Author: Peter Meinke

In The Piano Tuner, Peter Meinke writes of the foreignness that awaits us when we go abroad and when we answer our own front door to admit a stranger, that confronts us in unfamiliar cities and villages and in the equally disquieting surroundings of our memories and regrets.

Often in these stories, what seems a safe, comfortable environment turns suddenly threatening. In the title story, a writer's quiet existence amid his antiques and books is dismantled, piece by piece, by a demonic, beer-bellied piano tuner. In "The Ponoes," a man recalls how, as a young boy living in Brooklyn during World War II, he became a collaborationist in the brutal pranks of two Irish bullies. In "The Twisted River," the sedate collegiality of a Polish university is disrupted when an American on a Fulbright grant attempts to blackmail two faculty members. And in "The Bracelet," a young anthropology student doing field work in Africa finds herself drawn further and further into the role of a priestess of Oshun, into a life dictated by the configuration of cowry shells cast upon the floor.

Meinke writes of a world where our control over our lives seldom exists across a border, and often extends no further than our fingertips. Attempts to bridge two cultures, two lives are sometimes successful, as when an actor finds love in the arms of a tough-talking barmaid, but more usually lead to disillusionment, as when a hard-drinking salesman's career is shattered after he is drunk under the table one night by a Polish engineer, or when an English father struggles to find common ground with his American son.

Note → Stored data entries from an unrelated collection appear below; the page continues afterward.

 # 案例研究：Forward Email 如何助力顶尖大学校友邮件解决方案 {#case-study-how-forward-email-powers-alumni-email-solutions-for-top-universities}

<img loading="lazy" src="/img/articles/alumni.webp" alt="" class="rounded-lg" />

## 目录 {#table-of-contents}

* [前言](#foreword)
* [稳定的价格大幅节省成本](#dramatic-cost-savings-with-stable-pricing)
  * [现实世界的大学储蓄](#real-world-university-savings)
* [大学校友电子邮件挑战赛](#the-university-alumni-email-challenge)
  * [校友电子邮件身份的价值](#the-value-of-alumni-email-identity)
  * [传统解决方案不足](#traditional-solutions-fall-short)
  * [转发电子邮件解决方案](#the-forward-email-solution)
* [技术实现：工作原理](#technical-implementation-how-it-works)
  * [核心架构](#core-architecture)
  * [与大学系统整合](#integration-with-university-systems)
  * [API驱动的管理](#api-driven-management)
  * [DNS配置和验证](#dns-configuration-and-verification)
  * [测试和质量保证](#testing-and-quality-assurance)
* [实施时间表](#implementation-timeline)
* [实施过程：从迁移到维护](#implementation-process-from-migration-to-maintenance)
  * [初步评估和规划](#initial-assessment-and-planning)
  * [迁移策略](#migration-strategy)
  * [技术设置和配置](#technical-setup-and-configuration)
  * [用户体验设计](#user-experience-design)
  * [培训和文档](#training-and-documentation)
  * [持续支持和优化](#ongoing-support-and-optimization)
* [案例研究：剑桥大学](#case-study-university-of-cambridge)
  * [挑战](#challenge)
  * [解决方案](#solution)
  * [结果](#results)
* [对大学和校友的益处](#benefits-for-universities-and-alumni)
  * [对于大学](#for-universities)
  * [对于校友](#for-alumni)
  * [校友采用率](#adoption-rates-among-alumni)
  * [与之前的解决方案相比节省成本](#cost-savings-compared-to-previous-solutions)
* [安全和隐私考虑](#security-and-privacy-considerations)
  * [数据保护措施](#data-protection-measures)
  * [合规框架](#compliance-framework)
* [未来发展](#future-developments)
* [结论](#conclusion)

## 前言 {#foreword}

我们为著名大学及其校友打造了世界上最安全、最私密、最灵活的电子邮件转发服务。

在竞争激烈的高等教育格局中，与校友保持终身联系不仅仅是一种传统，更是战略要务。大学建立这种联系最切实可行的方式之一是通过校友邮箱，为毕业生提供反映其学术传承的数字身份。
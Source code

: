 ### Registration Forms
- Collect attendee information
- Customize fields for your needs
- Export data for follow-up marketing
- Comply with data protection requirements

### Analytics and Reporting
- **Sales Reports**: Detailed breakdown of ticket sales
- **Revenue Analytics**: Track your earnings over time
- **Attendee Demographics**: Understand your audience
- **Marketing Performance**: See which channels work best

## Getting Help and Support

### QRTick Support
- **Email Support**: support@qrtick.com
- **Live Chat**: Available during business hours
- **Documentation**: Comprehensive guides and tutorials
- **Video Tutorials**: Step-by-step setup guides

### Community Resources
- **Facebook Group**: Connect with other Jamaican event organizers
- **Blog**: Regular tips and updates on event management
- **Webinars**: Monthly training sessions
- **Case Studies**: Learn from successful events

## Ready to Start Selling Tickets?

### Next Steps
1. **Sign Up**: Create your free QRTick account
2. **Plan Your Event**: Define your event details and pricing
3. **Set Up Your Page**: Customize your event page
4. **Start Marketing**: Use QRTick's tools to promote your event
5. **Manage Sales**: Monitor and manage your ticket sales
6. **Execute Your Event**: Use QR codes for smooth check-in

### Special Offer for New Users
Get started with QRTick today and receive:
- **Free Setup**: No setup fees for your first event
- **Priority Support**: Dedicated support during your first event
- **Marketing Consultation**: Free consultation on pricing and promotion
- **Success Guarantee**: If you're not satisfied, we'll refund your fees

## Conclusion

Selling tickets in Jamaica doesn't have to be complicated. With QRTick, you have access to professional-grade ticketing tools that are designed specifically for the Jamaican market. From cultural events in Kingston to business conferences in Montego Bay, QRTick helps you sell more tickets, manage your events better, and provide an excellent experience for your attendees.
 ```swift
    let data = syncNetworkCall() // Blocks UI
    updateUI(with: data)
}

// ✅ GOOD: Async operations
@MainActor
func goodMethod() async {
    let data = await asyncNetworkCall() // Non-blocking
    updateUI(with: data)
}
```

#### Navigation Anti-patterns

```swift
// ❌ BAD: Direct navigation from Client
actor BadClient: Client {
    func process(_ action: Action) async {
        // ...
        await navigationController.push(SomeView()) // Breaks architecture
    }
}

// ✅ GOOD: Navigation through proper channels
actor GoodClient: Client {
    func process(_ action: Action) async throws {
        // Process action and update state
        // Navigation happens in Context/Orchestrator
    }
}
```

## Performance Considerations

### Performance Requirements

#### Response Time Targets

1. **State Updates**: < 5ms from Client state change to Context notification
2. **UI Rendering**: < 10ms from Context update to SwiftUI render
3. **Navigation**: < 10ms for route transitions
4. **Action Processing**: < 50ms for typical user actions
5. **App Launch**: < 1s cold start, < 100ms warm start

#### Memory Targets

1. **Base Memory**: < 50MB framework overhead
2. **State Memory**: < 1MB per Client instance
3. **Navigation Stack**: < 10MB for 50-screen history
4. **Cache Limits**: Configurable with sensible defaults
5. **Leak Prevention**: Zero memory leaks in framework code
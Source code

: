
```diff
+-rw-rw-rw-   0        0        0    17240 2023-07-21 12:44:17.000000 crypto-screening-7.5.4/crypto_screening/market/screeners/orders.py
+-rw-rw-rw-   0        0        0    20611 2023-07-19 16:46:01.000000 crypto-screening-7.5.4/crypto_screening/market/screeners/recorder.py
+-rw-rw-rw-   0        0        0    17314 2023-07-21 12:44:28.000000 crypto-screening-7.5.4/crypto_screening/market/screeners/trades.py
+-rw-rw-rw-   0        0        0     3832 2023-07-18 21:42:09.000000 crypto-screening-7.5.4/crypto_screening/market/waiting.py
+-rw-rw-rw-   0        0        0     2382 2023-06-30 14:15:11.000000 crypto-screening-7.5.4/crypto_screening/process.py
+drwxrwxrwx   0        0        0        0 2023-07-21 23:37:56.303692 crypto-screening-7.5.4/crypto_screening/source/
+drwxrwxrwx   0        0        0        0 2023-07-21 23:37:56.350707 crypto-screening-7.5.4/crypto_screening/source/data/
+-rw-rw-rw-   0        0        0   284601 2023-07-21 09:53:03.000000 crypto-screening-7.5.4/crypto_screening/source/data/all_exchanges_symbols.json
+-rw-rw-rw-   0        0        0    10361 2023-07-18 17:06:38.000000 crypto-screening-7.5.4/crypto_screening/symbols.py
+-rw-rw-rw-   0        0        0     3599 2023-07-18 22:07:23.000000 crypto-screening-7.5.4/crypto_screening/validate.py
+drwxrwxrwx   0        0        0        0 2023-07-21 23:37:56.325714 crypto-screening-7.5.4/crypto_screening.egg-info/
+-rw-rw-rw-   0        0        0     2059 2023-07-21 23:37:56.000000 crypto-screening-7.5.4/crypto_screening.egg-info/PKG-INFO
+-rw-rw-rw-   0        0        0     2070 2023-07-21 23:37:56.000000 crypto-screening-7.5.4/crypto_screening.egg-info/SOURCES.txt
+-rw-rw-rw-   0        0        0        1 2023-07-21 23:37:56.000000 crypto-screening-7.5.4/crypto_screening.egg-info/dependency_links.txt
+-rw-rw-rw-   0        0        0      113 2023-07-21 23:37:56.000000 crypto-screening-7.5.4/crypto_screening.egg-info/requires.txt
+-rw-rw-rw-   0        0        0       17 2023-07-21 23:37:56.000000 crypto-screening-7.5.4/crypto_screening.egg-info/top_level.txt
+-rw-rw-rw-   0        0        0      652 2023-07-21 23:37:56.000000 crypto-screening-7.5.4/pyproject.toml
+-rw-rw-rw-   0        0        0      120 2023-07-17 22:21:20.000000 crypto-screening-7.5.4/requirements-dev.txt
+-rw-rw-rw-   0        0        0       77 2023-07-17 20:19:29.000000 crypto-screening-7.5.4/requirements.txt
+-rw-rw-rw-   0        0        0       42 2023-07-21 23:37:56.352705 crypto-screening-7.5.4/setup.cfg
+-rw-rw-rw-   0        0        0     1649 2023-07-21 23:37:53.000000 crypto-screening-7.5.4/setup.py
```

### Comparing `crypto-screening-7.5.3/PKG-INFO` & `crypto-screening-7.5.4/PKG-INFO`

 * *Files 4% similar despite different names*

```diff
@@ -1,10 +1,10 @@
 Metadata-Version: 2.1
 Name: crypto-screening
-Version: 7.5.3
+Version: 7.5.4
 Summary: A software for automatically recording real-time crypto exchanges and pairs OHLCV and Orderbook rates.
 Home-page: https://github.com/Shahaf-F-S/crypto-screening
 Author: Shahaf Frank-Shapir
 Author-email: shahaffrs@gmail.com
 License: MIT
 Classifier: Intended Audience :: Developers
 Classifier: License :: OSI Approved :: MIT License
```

Riveting, almost terrifying, the stories in The Piano Tuner tell of decent men and womencaught in events that they could never have predicted, would never have chosen.

The Piano Tuner

Library Journal:

This year's winner of the Flannery O'Connor Award for Short Fiction is very consistent in the high quality of its contents: there are no weak links among the 14 stories in the collection. Divided into two sections, "Home Thoughts" and "From Abroad", the stories share a haunting sense of disorientation, the characters surprised by the unfamiliar intruding into their comfortable settled lives. In the title story, selected for Best American Short Stories 1984, a writer's carefully tended home is invaded by a fat, beer-swilling piano tuner who grows increasingly threatening. Other stories feature cross-cultural disorientation: an American student spending her "Winter Term" in Paris, a visiting American scholar who threatens to blackmail faculty at a Polish university in "The Twisted River." This is storytelling at its best. Strongly recommended.


Washington Post Book World:

The Piano Tuner exhibits strong and consistent writing throughout. Meinke's poetic skill is evident in his ability to jar a reader with a single line ... He provides insight at arm's length, asking not necessarily that the reader care about the characters yet almost forcing him to understand them.